GOAL OF THE EXERCISE>
What is needed is the whole of the data, set down exactly.
────────────────────────────────────────
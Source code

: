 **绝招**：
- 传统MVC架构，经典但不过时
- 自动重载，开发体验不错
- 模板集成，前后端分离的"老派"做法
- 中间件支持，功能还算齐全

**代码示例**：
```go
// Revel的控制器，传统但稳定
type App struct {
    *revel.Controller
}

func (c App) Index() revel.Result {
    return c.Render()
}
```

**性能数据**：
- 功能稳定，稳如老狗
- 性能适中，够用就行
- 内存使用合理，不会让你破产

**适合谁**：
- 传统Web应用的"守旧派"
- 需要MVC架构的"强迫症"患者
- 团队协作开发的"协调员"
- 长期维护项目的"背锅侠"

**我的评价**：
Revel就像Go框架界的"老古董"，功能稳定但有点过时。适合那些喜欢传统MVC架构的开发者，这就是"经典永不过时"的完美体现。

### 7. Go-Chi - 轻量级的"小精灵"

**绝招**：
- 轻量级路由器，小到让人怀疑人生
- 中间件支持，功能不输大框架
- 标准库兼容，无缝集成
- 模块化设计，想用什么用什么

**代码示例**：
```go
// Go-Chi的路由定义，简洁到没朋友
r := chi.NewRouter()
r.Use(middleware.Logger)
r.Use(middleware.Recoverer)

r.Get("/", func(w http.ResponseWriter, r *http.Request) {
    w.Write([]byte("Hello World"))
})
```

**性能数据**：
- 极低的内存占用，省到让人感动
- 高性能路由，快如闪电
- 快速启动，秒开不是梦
────────────────────────────────────────
ANSWER BOX>
Source code

: **绝招**：
- 传统MVC架构，经典但不过时
- 自动重载，开发体验不错
- 模板集成，前后端分离的"老派"做法
- 中间件支持，功能还算齐全

**代码示例**：
```go
// Revel的控制器，传统但稳定
type App struct {
    *revel.Controller
}

func (c App) Index() revel.Result {
    return c.Render()
}
```

**性能数据**：
- 功能稳定，稳如老狗
- 性能适中，够用就行
- 内存使用合理，不会让你破产

**适合谁**：
- 传统Web应用的"守旧派"
- 需要MVC架构的"强迫症"患者
- 团队协作开发的"协调员"
- 长期维护项目的"背锅侠"

**我的评价**：
Revel就像Go框架界的"老古董"，功能稳定但有点过时。适合那些喜欢传统MVC架构的开发者，这就是"经典永不过时"的完美体现。

### 7. Go-Chi - 轻量级的"小精灵"

**绝招**：
- 轻量级路由器，小到让人怀疑人生
- 中间件支持，功能不输大框架
- 标准库兼容，无缝集成
- 模块化设计，想用什么用什么

**代码示例**：
```go
// Go-Chi的路由定义，简洁到没朋友
r := chi.NewRouter()
r.Use(middleware.Logger)
r.Use(middleware.Recoverer)

r.Get("/", func(w http.ResponseWriter, r *http.Request) {
    w.Write([]byte("Hello World"))
})
```

**性能数据**：
- 极低的内存占用，省到让人感动
- 高性能路由，快如闪电
- 快速启动，秒开不是梦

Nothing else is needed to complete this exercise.